Votamos agora o requerimento de avocação pelo Plenário, apresentado pelo PCP, da discussão e votação, na especialidade, do artigo 86.º (Publicidade do processo e segredo de justiça), constante do artigo 1.º do texto final, apresentado pela Comissão de Assuntos Constitucionais, Direitos, Liberdades e Garantias, relativo à proposta de lei n.º 109/X e aos projectos de lei n.os 237/X (PSD), 240/X (PSD), 367/X (CDS-PP), 368/X, 369/X (BE) e 370/X (PCP).

Submetido à votação, foi aprovado por unanimidade.

Vamos, então, entrar em sede de apreciação e votação, na especialidade, dos artigos em questão. Cada grupo parlamentar dispõe de 3 minutos para usar da palavra.
Para fundamentar as propostas, em nome do partido requerente e proponente, tem a palavra o Sr.

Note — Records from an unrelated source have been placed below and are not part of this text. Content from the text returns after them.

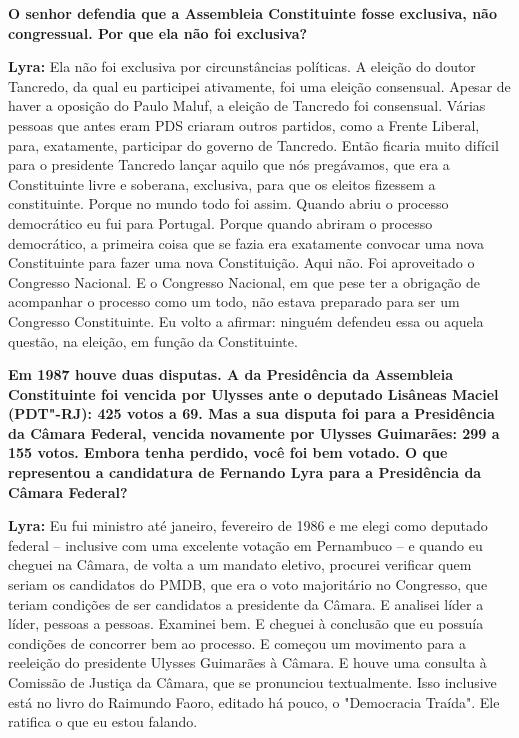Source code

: \textbf{O senhor defendia que a Assembleia Constituinte fosse exclusiva,
não congressual. Por que ela não foi exclusiva?}

\textbf{Lyra:} Ela não foi exclusiva por circunstâncias políticas. A
eleição do doutor Tancredo, da qual eu participei ativamente, foi uma
eleição consensual. Apesar de haver a oposição do Paulo Maluf, a eleição
de Tancredo foi consensual. Várias pessoas que antes eram PDS criaram
outros partidos, como a Frente Liberal, para, exatamente, participar do
governo de Tancredo. Então ficaria muito difícil para o presidente
Tancredo lançar aquilo que nós pregávamos, que era a Constituinte livre
e soberana, exclusiva, para que os eleitos fizessem a constituinte.
Porque no mundo todo foi assim. Quando abriu o processo democrático eu
fui para Portugal. Porque quando abriram o processo democrático, a
primeira coisa que se fazia era exatamente convocar uma nova
Constituinte para fazer uma nova Constituição. Aqui não. Foi aproveitado
o Congresso Nacional. E o Congresso Nacional, em que pese ter a
obrigação de acompanhar o processo como um todo, não estava preparado
para ser um Congresso Constituinte. Eu volto a afirmar: ninguém defendeu
essa ou aquela questão, na eleição, em função da Constituinte.

\textbf{Em 1987 houve duas disputas. A da Presidência da Assembleia
Constituinte foi vencida por Ulysses ante o deputado Lisâneas Maciel
(PDT"-RJ): 425 votos a 69. Mas a sua disputa foi para a Presidência da
Câmara Federal, vencida novamente por Ulysses Guimarães: 299 a 155
votos. Embora tenha perdido, você foi bem votado. O que representou a
candidatura de Fernando Lyra para a Presidência da Câmara Federal?}

\textbf{Lyra:} Eu fui ministro até janeiro, fevereiro de 1986 e me elegi
como deputado federal -- inclusive com uma excelente votação em
Pernambuco -- e quando eu cheguei na Câmara, de volta a um mandato
eletivo, procurei verificar quem seriam os candidatos do PMDB, que era o
voto majoritário no Congresso, que teriam condições de ser candidatos a
presidente da Câmara. E analisei líder a líder, pessoas a pessoas.
Examinei bem. E cheguei à conclusão que eu possuía condições de
concorrer bem ao processo. E começou um movimento para a reeleição do
presidente Ulysses Guimarães à Câmara. E houve uma consulta à Comissão
de Justiça da Câmara, que se pronunciou textualmente. Isso inclusive
está no livro do Raimundo Faoro, editado há pouco, o "Democracia
Traída". Ele ratifica o que eu estou falando.

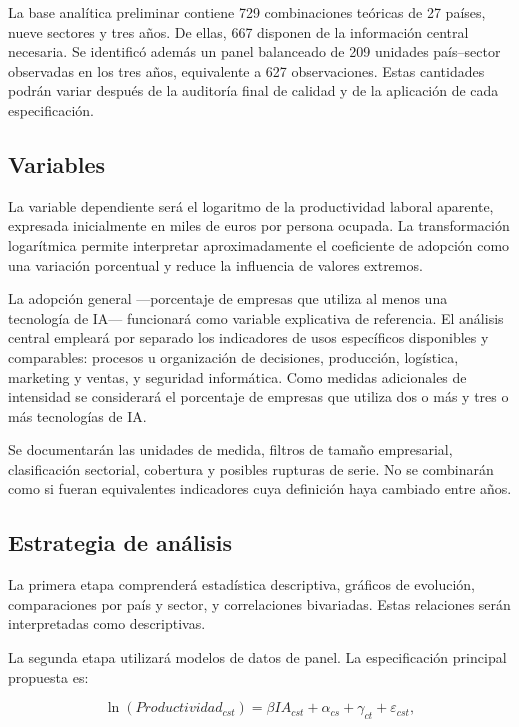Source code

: \documentclass[12pt,a4paper]{article}
\begin{document}
La base analítica preliminar contiene 729 combinaciones teóricas de 27 países, nueve sectores y tres años. De ellas, 667 disponen de la información central necesaria. Se identificó además un panel balanceado de 209 unidades país--sector observadas en los tres años, equivalente a 627 observaciones. Estas cantidades podrán variar después de la auditoría final de calidad y de la aplicación de cada especificación.

\subsection{Variables}

La variable dependiente será el logaritmo de la productividad laboral aparente, expresada inicialmente en miles de euros por persona ocupada. La transformación logarítmica permite interpretar aproximadamente el coeficiente de adopción como una variación porcentual y reduce la influencia de valores extremos.

La adopción general ---porcentaje de empresas que utiliza al menos una tecnología de IA--- funcionará como variable explicativa de referencia. El análisis central empleará por separado los indicadores de usos específicos disponibles y comparables: procesos u organización de decisiones, producción, logística, marketing y ventas, y seguridad informática. Como medidas adicionales de intensidad se considerará el porcentaje de empresas que utiliza dos o más y tres o más tecnologías de IA.

Se documentarán las unidades de medida, filtros de tamaño empresarial, clasificación sectorial, cobertura y posibles rupturas de serie. No se combinarán como si fueran equivalentes indicadores cuya definición haya cambiado entre años.

\subsection{Estrategia de análisis}

La primera etapa comprenderá estadística descriptiva, gráficos de evolución, comparaciones por país y sector, y correlaciones bivariadas. Estas relaciones serán interpretadas como descriptivas.

La segunda etapa utilizará modelos de datos de panel. La especificación principal propuesta es:

\begin{equation}
 \ln(Productividad_{cst}) =
 \beta IA_{cst} + \alpha_{cs} + \gamma_{ct} + \varepsilon_{cst},
\end{equation}
\end{document}
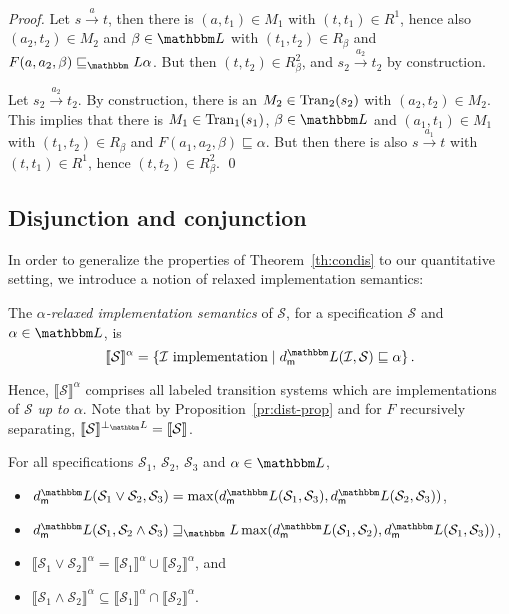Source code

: \documentclass[twocolumn]{svjour3-dummy}
\newcommand*\cI{\mathcal I}
\newcommand*{\must}[1]{\overset{#1}{\longrightarrow}}
\newcommand*\Tran{\textup{\textrm{Tran}}}
\newcommand*\sem[1]{\llbracket #1\rrbracket}
\newcommand*\cS{\mathcal S}
\newcommand*\LL{\mathbbm L}
\begin{document}
\begin{proof}
  Let $s\must{ a} t$, then there is $( a, t_1)\in M_1$ with $( t,
  t_1)\in R^1$, hence also $( a_2, t_2)\in M_2$ and $\beta\in \LL$ with
  $( t_1, t_2)\in R_\beta$ and $F( a, a_2, \beta)\sqsubseteq_\LL
  \alpha$.  But then $( t, t_2)\in R^2_\beta$, and $s_2\must{ a_2} t_2$
  by construction.

  Let $s_2\must{ a_2} t_2$.  By construction, there is an $M_2\in
  \Tran_2( s_2)$ with $( a_2, t_2)\in M_2$.  This implies that there is
  $M_1\in \Tran_1( s_1)$, $\beta\in \LL$ and $( a_1, t_1)\in M_1$ with
  $( t_1, t_2)\in R_\beta$ and $F( a_1, a_2, \beta)\sqsubseteq \alpha$.
  But then there is also $s\must{ a_1} t$ with $( t, t_1)\in R^1$, hence
  $( t, t_2)\in R^2_\beta$. \qed
\end{proof}

\subsection{Disjunction and conjunction}

In order to generalize the properties of Theorem~\ref{th:condis} to our
quantitative setting, we introduce a notion of relaxed implementation
semantics:

\begin{definition}
  The \emph{$\alpha$-relaxed implementation semantics} of $\cS$, for a
  specification $\cS$ and $\alpha\in \LL$, is
  \begin{equation*}
    \sem{ \cS}^\alpha=\{
    \cI\text{ implementation}\mid \mdl( \cI, \cS)\sqsubseteq
    \alpha\}\,.
  \end{equation*}
\end{definition}

Hence, $\sem \cS^\alpha$ comprises all labeled transition systems which
are implementations of $\cS$ \emph{up to $\alpha$}.  Note that by
Proposition~\ref{pr:dist-prop} and for $F$ recursively separating,
$\sem{ \cS}^{ \bot_\LL}= \sem \cS$.

\begin{theorem}
  \label{th:condis-q}
  For all specifications $\cS_1$, $\cS_2$, $\cS_3$ and $\alpha\in \LL$,
  \begin{itemize}
  \item $\mdl( \cS_1\lor \cS_2, \cS_3)= \max( \mdl( \cS_1, \cS_3), \mdl(
    \cS_2, \cS_3))$,
  \item $\mdl( \cS_1, \cS_2\land \cS_3)\sqsupseteq_\LL \max( \mdl(
    \cS_1, \cS_2), \mdl( \cS_1, \cS_3))$,
  \item $\sem{ \cS_1\lor \cS_2}^\alpha= \sem{ \cS_1}^\alpha\cup \sem{
      \cS_2}^\alpha$, and
  \item $\sem{ \cS_1\land \cS_2}^\alpha\subseteq \sem{ \cS_1}^\alpha\cap
    \sem{ \cS_2}^\alpha$.
  \end{itemize}
\end{theorem}
\end{document}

Deputado João Oliveira.

O Sr. João Oliveira (PCP): — Sr. Presidente, Sr.as e Srs. Deputados: As propostas do PCP, apresentadas relativamente à proposta de lei n.º 109/X — Alteração ao Código de Processo Penal, referemse a duas questões fundamentais sobre as quais temos profundas discordâncias.
A primeira diz respeito ao segredo de justiça. No entender do PCP, a nova redacção proposta para o artigo 86.º introduz profundas alterações, alargando o princípio da publicidade a todas as fases do processo, sendo o segredo de justiça uma situação excepcional apenas admitida para a fase de inquérito, quando, até hoje, quer na fase de inquérito quer na fase de instrução, a regra era a do segredo de justiça, sendo a publicidade a excepção.
Tendo em conta a natureza e os fins da fase de instrução, nomeadamente a possibilidade de realização de investigações, previstas no artigo 290.º, não se compreende que o segredo nem sequer seja admitido, como excepção, na fase de instrução.
Em segundo lugar, entendemos que, com a nova redacção do artigo 86.º, o papel do Ministério Público é profundamente subvertido, por um lado, porque a decisão, que lhe cabe, de submeter o processo ao segredo de justiça está sujeita à validação pelo juiz de instrução. Ora, esta solução não condiz com a concepção do Ministério Público como autoridade judiciária a quem compete a direcção do inquérito e transforma o Ministério Público em parte processual. Por outro lado, em caso de indeferimento, pelo Ministério Público, do requerimento destinado ao levantamento do segredo, os autos são automaticamente remetidos ao juiz de instrução, que decide por despacho irrecorrível.